Hundert Prozent Recherche, null Prozent Bullshit, mit diesem Versprechen ist Anja Reschke im Februar in ihrer neuen Sendung „Reschke Fernsehen“ losgezogen, um donnerstags spät im Ersten Themen auf den Grund zu gehen, die die Gesellschaft bewegen. Gegen Mächtige und Blender soll es gehen. Doch einem davon gefällt das gar nicht. Und so hat sich um die Ausgabe über den ehemaligen „Bild“-Boss Julian Reichelt ein Streit entzündet, den nicht nur das Landgericht Hamburg bis heute beschäftigt. Die Medienrepublik fragt sich:
Ist „Reschke Fernsehen“, das neue NDR-Flaggschiff der journalistischen Unterhaltung, durch die Reichelt-Sache „ramponiert“? Oder ist die juristische Rangelei vielmehr ein Ritterschlag nach dem Motto: Wer von Julian Reichelt verklagt wird, hat ein paar Dinge richtig gemacht?

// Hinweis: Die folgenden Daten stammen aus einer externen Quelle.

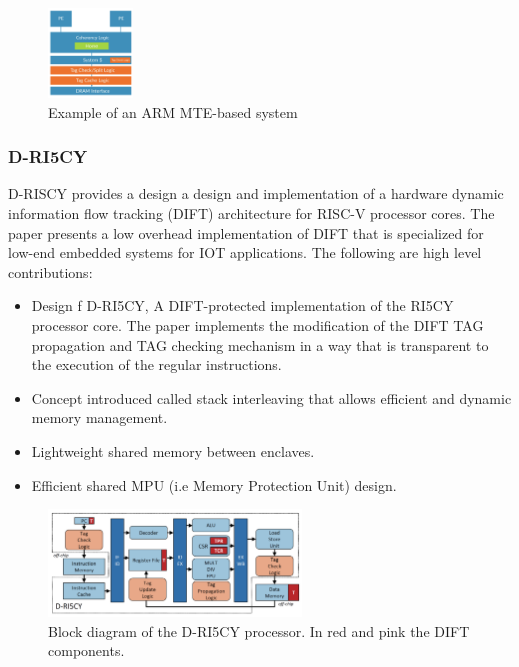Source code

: \begin{figure}[htbp!] 
  \centering    
  \includegraphics[width=0.2\textwidth]{ARMMTE}
  \caption[MTE]{Example of an ARM MTE-based system \cite{ARMMTE}}
  \label{fig:MTE}
  \end{figure}

\subsubsection{D-RI5CY}
D-RISCY\cite{D-RISCY} provides a design a design and implementation of a hardware dynamic information flow 
tracking (DIFT) architecture for RISC-V processor cores. The paper presents a low 
overhead implementation of DIFT that is specialized for low-end embedded systems
for IOT applications. The following are high level contributions:
\begin{itemize}
  \item Design f D-RI5CY, A DIFT-protected implementation of the RI5CY processor core. 
        The paper implements the modification of the DIFT TAG propagation and TAG checking
        mechanism in a way that is transparent to the execution of the regular instructions. 
  \item Concept introduced called stack interleaving that allows efficient and dynamic memory management.
  \item Lightweight shared memory between enclaves.
  \item Efficient shared MPU (i.e Memory Protection Unit) design.
\end{itemize}

\begin{figure}[htbp!] 
  \centering    
  \includegraphics[width=0.6\textwidth]{D-RISCV}
  \caption[D-RISCY]{ Block diagram of the D-RI5CY processor. In red and pink the DIFT components. \cite{D-RISCY}}
  \label{fig:MTE}
  \end{figure}

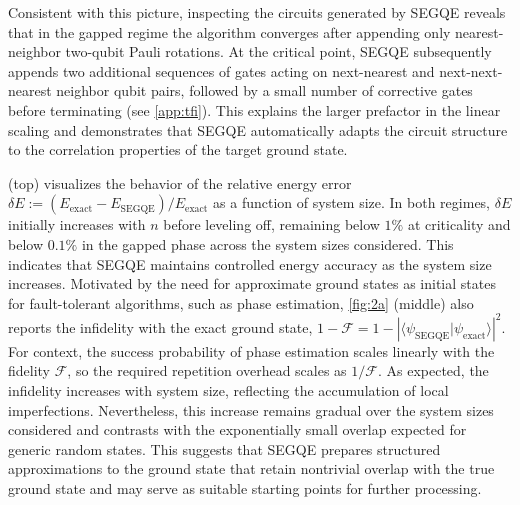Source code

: Consistent with this picture, inspecting the circuits generated by SEGQE reveals that in the gapped regime the algorithm converges after appending only nearest-neighbor two-qubit Pauli rotations. At the critical point, SEGQE subsequently appends two additional sequences of gates acting on next-nearest and next-next-nearest neighbor qubit pairs, followed by a small number of corrective gates before terminating (see \cref{app:tfi}). This explains the larger prefactor in the linear scaling and demonstrates that SEGQE automatically adapts the circuit structure to the correlation properties of the target ground state. %

 (top) visualizes the behavior of the relative energy error $\delta E:=(E_\mathrm{exact}{-}E_\mathrm{SEGQE})/E_\mathrm{exact}$ as a function of system size. In both regimes, $\delta E$ initially increases with $n$ before leveling off, remaining below $1\%$ at criticality and below $0.1\%$ in the gapped phase across the system sizes considered. This indicates that SEGQE maintains controlled energy accuracy as the system size increases. 
Motivated by the need for approximate ground states as initial states for fault-tolerant algorithms, such as phase estimation, \cref{fig:2a} (middle) also reports the infidelity with the exact ground state, $1-\mathcal{F}=1-\left|\langle \psi_\mathrm{SEGQE}|\psi_\mathrm{exact}\rangle \right|^2$. For context, the success probability of phase estimation scales linearly with the fidelity $\mathcal{F}$, so the required repetition overhead scales as $1/\mathcal{F}$. As expected, the infidelity increases with system size, reflecting the accumulation of local imperfections. Nevertheless, this increase remains gradual over the system sizes considered and contrasts with the exponentially small overlap expected for generic random states. This suggests that SEGQE prepares structured approximations to the ground state that retain nontrivial overlap with the true ground state and may serve as suitable starting points for further processing.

Und woher nimmt Anja Reschke, das strenge, vielfach ausgezeichnete Gesicht des seriösen Fernsehjournalismus der Premiummarke „Panorama“, eigentlich den Mumm, sich in die an Mächtigen und Blendern ebenso wenig arme Männerhumordomäne Late Night vorzuwagen?
Als wir über all das sprechen, ist besagte „Reschke Fernsehen“-Sendung gerade wieder in der ARD-Mediathek verfügbar, nachdem sie von dort nach einstweiliger Verfügung verschwunden war. Allerdings nicht unter dem ursprünglichen Titel „Julian Reichelt und die Frauen: Bumsen, belügen, wegwerfen“. Auch sind etliche Passagen durch leere Sprechblasen und rote Verbotsschilder unkenntlich gemacht. Der NDR darf also einigen Bullshit aus Sicht von Reichelts Anwalt nicht mehr verbreiten. Vorläufig. Vielleicht auch endgültig. Wer weiß. Die Hauptverhandlung steht noch aus. Der Sender bittet im klassischen PR-Deutsch um Verständnis, dass man sich zu laufenden Verfahren nicht äußert.
Anja Reschke ist gesprächiger. Sie, die sich in all den „Panorama“-Jahren schon einige juristische Beulen geholt hat, scheint der Zank mit dem Zampano von Springers Ex-Gnaden nicht nachhaltig verstimmt zu haben. Sie hat keine Zeit dafür. Sie muss drei neue Folgen „Reschke Fernsehen“ vorbereiten, die am kommenden Donnerstag beginnen. Ihr Team wartet schon zur Regiebesprechung. Wir müssen uns beeilen. Reden wir über die unlustigen Reaktionen auf ihren Start im Humorfach.
Strenger beäugt
„Mama mia“, seufzt Anja Reschke, was da über ihre erste Sendung geschrieben wurde, „wirklich erstaunlich“. Die Beäugung, ha, da traut sich eine hin, wo (fast) nur Männer sind, sei „so viel strenger mit Frauen“.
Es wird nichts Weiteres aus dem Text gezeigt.